In my Latter-day Saint upbringing I had never encountered such uncomfortably realistic descriptions of the crucifixion. I wanted to skip over them in embarrassment and focus more on abstract theological discussions. But Julian saw a purpose, even a necessity, in observing these “horrifying and dreadful, yet sweet and lovely” images from the foot of the cross: all who seek redemption must understand the Savior’s suffering and death wholly and intimately. Like other devotional texts of the late medieval period, rife with graphic depictions of the crucifixion, Julian’s Revelations invites people to experience the infinitude of the Passion.
In the Book of Mormon, Amulek teaches that “there can be nothing which is short of an infinite atonement which will suffice for the sins of the world” (Alma 34:12). Associating the Atonement with infinity can help us better understand the scope of Jesus’s redemption and salvation. Infinity cannot be encompassed within a mortal form, neither can it be beheld with mortal eyes. Yet, Jesus suffered the Passion in his mortal body: “how sore you know not, how exquisite you know not, yea, how hard to bear you know not” (Doctrine and Covenants 19:15).
But there must be some way that we can represent this suffering, however clumsily or inefficiently—some way to evoke infinity in a manner that moves us. Otherwise, we are left with a minimized notion of infinity, rendered two-dimensional in our sheer inability to understand it. In describing the indescribable—the infinite sacrifice of the finite, human Jesus—Julian’s morbid narrative gives a taste of what infinity entails. This illuminates an essential truth: Jesus is the bridge between the finite and infinite, between mortality and immortality, and between corruption and incorruption (see 1 Corinthians 15:53–55). Julian writes that we must journey onto an infinite plane in order to fathom how much Jesus loves us:
I saw in truth that as often as he could die, so often he would . . . truly the number of times was more than I could grasp or imagine, and even my mind could not comprehend it at any level. . . . But to die out of love for me so often that the extent surpasses man’s reason, that is the highest gift that our Lord God could make to man’s soul.
It is in the infinity of the Atonement of Jesus Christ, and the utter incomprehension of his sacrifice, that we comprehend his love for us. At the foot of the cross, all children of God can “eternally marvel at this high, surpassing, inestimable love that almighty God has for us.” His infinite suffering and infinite love are not mutually exclusive: To behold his suffering is to behold his love.
Julian wasn’t there that day at Calvary, rubbing shoulders with the Virgin Mary, Mary Magdalene, and other disciples of Jesus.
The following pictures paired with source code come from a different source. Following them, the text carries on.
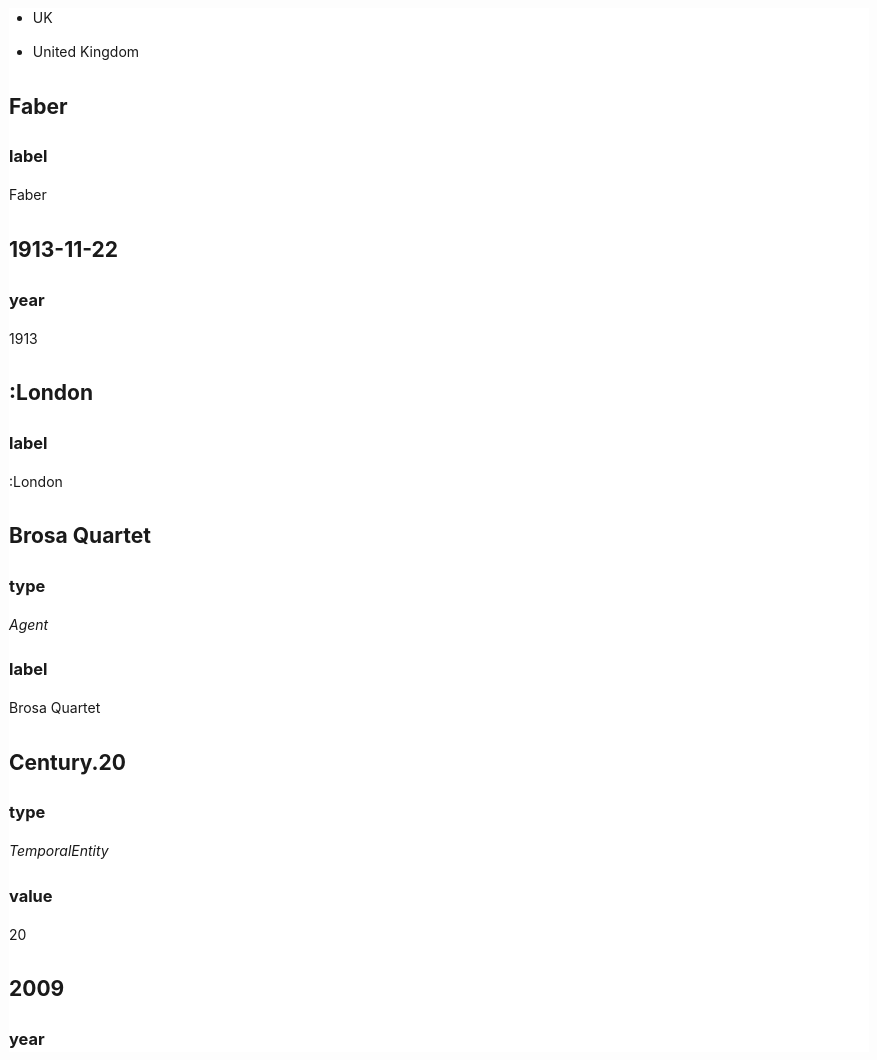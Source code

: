  - UK

 - United Kingdom

## Faber

### label


Faber

## 1913-11-22

### year


1913

## :London

### label


:London

## Brosa Quartet

### type


*Agent*

### label


Brosa Quartet

## Century.20

### type


*TemporalEntity*

### value


20

## 2009

### year
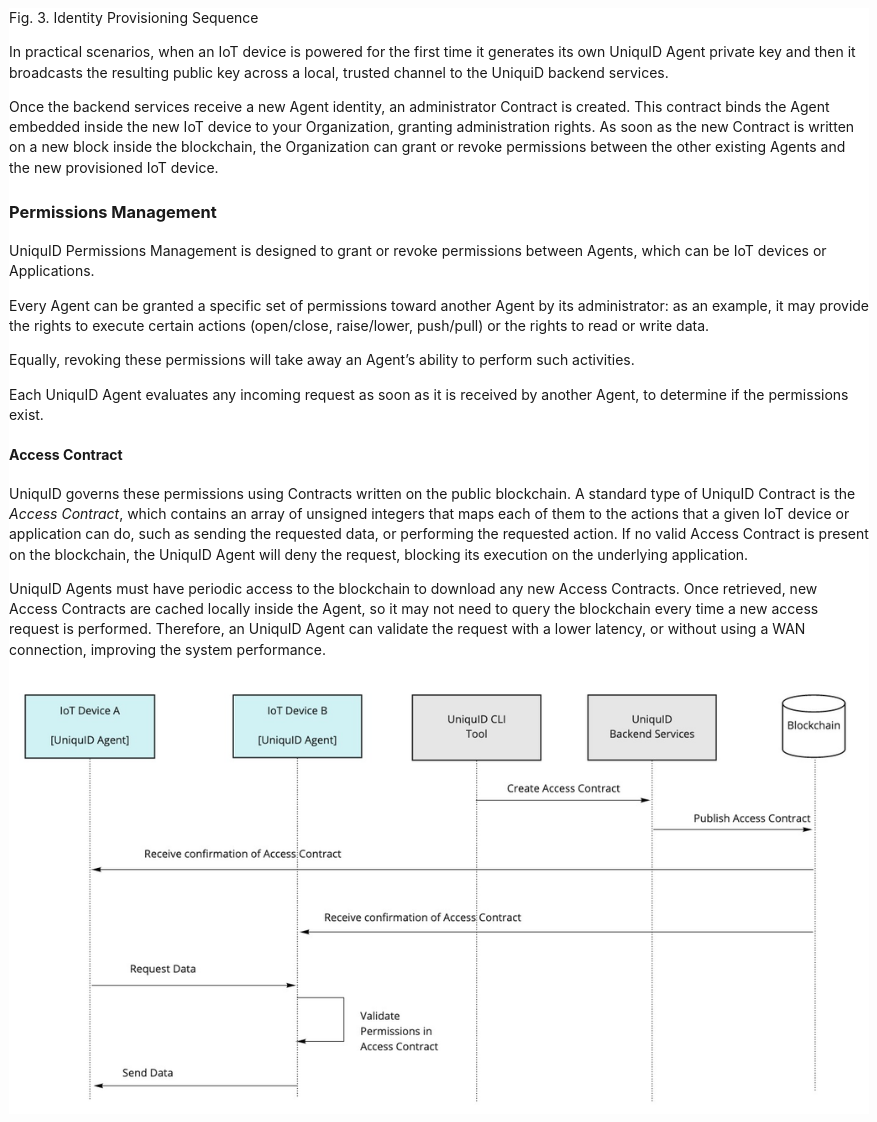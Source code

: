 Fig. 3.  Identity Provisioning Sequence

In practical scenarios, when an IoT device is powered for the first time it generates its own UniquID Agent private key and then it broadcasts the resulting public key across a local, trusted channel to the UniquiD backend services. 

Once the backend services receive a new Agent identity, an administrator Contract is created. This contract binds the Agent embedded inside the new IoT device to your Organization, granting administration rights.  As soon as the new Contract is written on a new block inside the blockchain, the Organization can grant or revoke permissions between the other existing Agents and the new provisioned IoT device.

### **Permissions Management**

UniquID Permissions Management is designed to grant or revoke permissions between Agents, which can be IoT devices or Applications. 

Every Agent can be granted a specific set of permissions toward another Agent by its administrator: as an example, it may provide the rights to execute certain actions \(open/close, raise/lower, push/pull\) or the rights to read or write data.

Equally, revoking these permissions will take away an Agent’s ability to perform such activities.

Each UniquID Agent evaluates any incoming request as soon as it is received by another Agent, to determine if the permissions exist. 

#### **Access Contract**

UniquID governs these permissions using Contracts written on the public blockchain. A standard type of UniquID Contract is the _Access Contract_, which contains an array of unsigned integers that maps each of them to the actions that a given IoT device or application can do, such as sending the requested data, or performing the requested action.  If no valid Access Contract is present on the blockchain, the UniquID Agent will deny the request, blocking its execution on the underlying application.

UniquID Agents must have periodic access to the blockchain to download any new Access Contracts. Once retrieved, new Access Contracts are cached locally inside the Agent, so it may not need to query the blockchain every time a new access request is performed. Therefore, an UniquID Agent can validate the request with a lower latency, or without using a WAN connection, improving the system performance.

![](.gitbook/assets/4.jpeg)
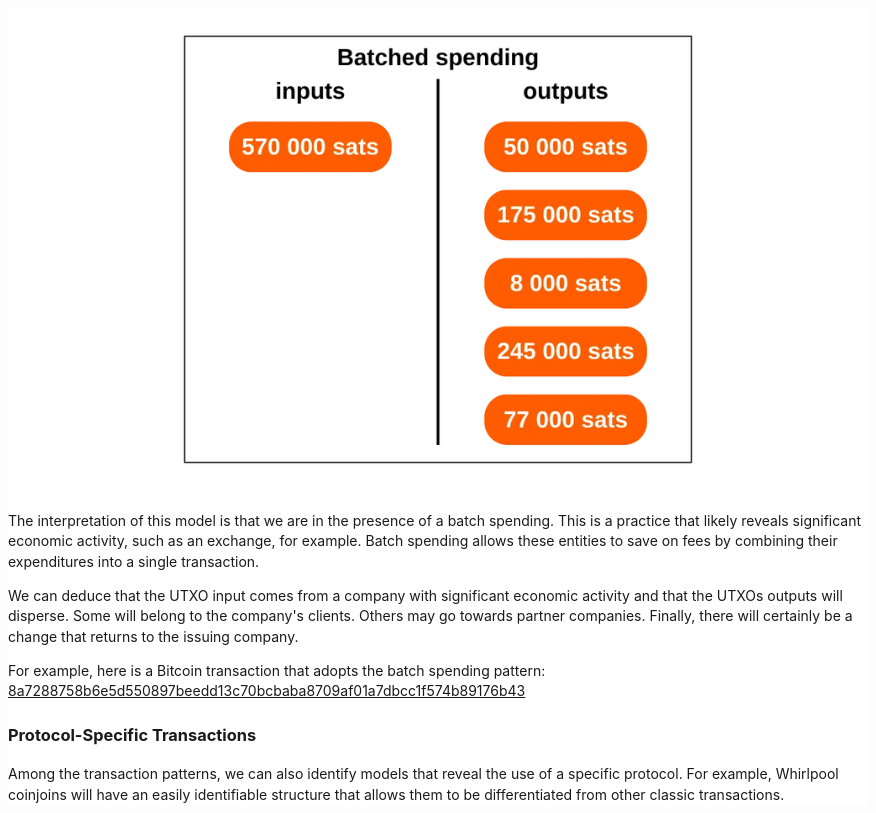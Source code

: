 ![analysis](assets/en/5.webp)

The interpretation of this model is that we are in the presence of a batch spending. This is a practice that likely reveals significant economic activity, such as an exchange, for example. Batch spending allows these entities to save on fees by combining their expenditures into a single transaction.

We can deduce that the UTXO input comes from a company with significant economic activity and that the UTXOs outputs will disperse. Some will belong to the company's clients. Others may go towards partner companies. Finally, there will certainly be a change that returns to the issuing company.

For example, here is a Bitcoin transaction that adopts the batch spending pattern:
[8a7288758b6e5d550897beedd13c70bcbaba8709af01a7dbcc1f574b89176b43](https://oxt.me/transaction/8a7288758b6e5d550897beedd13c70bcbaba8709af01a7dbcc1f574b89176b43)

### Protocol-Specific Transactions
Among the transaction patterns, we can also identify models that reveal the use of a specific protocol. For example, Whirlpool coinjoins will have an easily identifiable structure that allows them to be differentiated from other classic transactions.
But she didn’t need to be there. An infinite Atonement means that none of us need to be there to experience divine love. At the same time, an infinite Atonement means that all of us need to go there, spiritually, at some point—not to gain divine approval but to discover a forgiveness that has always been there. Julian’s Revelations prompted me to imagine, for the first time, what it truly would have been like to be there. To “view his death” (Jacob 1:8) in its most gruesome and realistic form. To place myself among the few who stayed near and watched his life drain out of him that night. It may be impossible to comprehend the infinitude of the Passion, but Julian took me closer to infinity than anyone else.
“I Shall Do Nothing but Sin”
I quietly left Julian’s cell, wandering back to the table near the entrance of the church. I took a copy of Revelations of Divine Love available for purchase and found a seat in the nave, thumbing through the pages. For twenty minutes, I opened to random sections, reading a few pages before flipping someplace else while other visitors milled about the tiny church, taking pictures by the altar and sauntering into Julian’s cell.
In Julian’s twelfth revelation, she says, “I often wondered why by the great foreseeing wisdom of God the beginning of sin was not prevented: for then, I thought, all should have been well.” Bear in mind that Julian has just witnessed in vision Jesus’s crucifixion and death, an experience so visceral that she deemed it the worst pain she’s ever felt. Thus, this question about the necessity of sin isn’t just about sin as a barrier between humanity and God; it’s also about sin as the currency with which Jesus’s suffering is measured. In other words, why couldn’t we have just not sinned so Jesus didn’t need to atone for all of us?
God’s answer to Julian speaks volumes in its simplicity: “It is necessary that there should be sin; but all shall be well, and all shall be well, and all manner of thing shall be well.” In this response, God’s saying, “Don’t worry too much about sin or the state of your soul. In the end, everything will be okay. I’m going to take care of you. You will be with me.” This “all shall be well” refrain shows up consistently throughout Julian’s Revelations.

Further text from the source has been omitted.